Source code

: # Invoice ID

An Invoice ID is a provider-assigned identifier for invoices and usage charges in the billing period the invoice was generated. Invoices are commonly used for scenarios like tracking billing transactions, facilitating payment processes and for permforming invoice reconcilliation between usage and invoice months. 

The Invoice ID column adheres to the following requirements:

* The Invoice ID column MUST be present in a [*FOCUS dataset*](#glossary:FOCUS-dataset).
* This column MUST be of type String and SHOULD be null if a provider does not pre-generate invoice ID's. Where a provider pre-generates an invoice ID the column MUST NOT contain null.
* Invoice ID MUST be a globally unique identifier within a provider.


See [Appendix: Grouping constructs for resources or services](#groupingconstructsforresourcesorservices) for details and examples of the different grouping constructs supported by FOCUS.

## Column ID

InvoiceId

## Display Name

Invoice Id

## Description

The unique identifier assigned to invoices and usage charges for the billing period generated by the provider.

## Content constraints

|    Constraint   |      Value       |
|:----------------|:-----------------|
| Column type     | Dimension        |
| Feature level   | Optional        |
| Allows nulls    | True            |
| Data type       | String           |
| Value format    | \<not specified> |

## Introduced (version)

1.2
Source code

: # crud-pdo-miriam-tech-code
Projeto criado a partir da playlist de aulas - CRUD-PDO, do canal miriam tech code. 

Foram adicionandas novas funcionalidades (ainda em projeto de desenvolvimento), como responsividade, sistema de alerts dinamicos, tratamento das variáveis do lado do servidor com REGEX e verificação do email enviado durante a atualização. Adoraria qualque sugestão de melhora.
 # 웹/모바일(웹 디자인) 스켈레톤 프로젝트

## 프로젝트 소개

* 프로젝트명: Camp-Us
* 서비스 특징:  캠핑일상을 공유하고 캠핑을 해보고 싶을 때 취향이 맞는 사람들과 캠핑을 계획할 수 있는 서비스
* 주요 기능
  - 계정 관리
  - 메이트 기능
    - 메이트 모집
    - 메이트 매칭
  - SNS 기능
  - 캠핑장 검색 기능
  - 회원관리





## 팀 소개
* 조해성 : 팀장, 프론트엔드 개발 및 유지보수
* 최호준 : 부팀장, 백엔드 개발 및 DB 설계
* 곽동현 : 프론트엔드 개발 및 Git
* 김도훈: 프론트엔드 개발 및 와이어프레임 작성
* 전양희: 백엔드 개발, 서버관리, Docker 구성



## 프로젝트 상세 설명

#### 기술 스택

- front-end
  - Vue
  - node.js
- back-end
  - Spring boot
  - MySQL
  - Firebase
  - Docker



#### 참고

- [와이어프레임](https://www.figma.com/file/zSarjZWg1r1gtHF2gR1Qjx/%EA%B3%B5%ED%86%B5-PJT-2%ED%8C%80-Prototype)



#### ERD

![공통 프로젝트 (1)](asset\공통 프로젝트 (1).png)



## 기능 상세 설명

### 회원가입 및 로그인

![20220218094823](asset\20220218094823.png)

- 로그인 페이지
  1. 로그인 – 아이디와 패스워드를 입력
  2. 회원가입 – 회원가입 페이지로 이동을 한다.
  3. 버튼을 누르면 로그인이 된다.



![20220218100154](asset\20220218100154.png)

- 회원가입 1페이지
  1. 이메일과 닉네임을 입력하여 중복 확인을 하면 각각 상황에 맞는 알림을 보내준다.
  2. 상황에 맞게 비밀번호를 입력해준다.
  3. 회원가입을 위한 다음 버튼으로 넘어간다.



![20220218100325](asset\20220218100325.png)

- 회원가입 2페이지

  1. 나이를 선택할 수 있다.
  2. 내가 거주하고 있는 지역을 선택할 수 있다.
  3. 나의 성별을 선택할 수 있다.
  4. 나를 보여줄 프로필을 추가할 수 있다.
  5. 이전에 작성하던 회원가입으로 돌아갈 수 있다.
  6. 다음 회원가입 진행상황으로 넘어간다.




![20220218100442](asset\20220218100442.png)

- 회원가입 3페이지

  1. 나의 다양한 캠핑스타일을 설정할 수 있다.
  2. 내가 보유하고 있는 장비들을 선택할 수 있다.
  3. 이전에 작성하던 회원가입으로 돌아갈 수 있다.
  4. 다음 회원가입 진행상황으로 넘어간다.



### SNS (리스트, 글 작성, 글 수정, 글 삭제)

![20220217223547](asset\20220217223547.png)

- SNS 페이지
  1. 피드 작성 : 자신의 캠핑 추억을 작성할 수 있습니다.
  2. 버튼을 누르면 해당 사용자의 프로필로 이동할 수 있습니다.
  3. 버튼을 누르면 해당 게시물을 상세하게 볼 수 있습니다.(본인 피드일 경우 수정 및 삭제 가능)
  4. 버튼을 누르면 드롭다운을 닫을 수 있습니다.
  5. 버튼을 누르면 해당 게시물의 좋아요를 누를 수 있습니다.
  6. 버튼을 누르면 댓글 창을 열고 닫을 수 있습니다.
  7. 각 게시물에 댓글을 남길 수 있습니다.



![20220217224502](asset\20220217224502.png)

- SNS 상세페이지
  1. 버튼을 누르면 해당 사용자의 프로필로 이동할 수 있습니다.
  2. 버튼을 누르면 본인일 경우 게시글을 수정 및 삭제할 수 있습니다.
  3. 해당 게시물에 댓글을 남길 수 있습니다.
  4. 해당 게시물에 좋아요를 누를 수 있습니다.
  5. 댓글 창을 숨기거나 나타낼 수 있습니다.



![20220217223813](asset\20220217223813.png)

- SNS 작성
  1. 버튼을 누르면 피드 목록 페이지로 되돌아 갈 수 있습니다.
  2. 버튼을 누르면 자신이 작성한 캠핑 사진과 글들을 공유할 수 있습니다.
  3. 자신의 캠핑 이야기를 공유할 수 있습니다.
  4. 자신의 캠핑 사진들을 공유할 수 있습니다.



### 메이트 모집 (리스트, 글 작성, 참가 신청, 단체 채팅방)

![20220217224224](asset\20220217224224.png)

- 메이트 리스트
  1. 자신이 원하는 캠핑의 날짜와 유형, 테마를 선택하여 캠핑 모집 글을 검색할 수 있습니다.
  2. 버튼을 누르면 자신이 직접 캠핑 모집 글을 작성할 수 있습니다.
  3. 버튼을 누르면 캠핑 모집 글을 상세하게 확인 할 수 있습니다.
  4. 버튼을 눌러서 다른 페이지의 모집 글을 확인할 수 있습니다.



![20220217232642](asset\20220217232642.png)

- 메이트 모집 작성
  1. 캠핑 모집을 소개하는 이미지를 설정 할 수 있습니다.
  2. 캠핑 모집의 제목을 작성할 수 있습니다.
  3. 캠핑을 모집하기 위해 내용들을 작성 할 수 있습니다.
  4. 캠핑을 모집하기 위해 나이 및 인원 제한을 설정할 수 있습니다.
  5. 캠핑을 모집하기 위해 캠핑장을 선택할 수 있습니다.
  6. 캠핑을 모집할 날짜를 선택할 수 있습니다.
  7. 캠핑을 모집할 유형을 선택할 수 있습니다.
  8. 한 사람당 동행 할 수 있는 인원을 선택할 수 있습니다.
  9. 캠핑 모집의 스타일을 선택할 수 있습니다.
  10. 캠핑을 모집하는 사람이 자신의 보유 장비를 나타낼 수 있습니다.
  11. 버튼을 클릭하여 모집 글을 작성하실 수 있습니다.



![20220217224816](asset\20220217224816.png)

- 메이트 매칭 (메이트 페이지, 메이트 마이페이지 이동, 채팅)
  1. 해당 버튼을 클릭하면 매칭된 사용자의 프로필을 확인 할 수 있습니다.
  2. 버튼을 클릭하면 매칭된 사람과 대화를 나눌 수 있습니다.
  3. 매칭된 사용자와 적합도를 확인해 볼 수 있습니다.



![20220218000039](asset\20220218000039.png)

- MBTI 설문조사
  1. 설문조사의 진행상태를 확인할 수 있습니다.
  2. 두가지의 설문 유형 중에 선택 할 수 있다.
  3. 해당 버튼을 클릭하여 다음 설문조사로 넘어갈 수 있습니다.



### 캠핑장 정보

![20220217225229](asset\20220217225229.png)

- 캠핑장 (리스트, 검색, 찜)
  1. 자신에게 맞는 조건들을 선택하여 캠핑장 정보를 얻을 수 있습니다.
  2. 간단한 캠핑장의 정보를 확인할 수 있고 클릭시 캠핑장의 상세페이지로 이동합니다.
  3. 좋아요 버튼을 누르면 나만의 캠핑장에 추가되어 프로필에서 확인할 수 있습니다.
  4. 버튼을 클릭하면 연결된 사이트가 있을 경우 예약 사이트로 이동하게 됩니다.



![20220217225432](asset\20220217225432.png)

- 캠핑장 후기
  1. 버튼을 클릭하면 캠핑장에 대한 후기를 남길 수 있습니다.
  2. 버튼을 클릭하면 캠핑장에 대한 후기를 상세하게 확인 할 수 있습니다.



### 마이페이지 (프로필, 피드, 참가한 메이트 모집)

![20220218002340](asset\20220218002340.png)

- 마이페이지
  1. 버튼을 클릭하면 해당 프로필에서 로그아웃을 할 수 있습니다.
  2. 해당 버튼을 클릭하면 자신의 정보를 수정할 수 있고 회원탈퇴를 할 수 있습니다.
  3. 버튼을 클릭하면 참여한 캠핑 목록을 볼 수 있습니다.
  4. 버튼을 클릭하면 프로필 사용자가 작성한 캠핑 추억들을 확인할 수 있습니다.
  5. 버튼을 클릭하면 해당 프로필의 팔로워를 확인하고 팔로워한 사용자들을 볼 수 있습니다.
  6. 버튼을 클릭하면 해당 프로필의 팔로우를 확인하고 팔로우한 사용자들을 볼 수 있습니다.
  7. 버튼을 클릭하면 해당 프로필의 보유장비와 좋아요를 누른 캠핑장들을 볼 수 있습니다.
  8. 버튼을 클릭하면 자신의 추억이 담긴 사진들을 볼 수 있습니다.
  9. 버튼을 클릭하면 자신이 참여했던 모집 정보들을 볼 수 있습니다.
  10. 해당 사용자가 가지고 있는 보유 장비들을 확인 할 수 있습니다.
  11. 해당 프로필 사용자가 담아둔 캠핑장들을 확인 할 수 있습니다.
---+---
→ INSTRUCTIONS TO FOLLOW: Every line above with the string "FOCUS" in it should be copied into the answer.

→ REPLY TO THE TASK:
* The Invoice ID column MUST be present in a [*FOCUS dataset*](#glossary:FOCUS-dataset).
See [Appendix: Grouping constructs for resources or services](#groupingconstructsforresourcesorservices) for details and examples of the different grouping constructs supported by FOCUS.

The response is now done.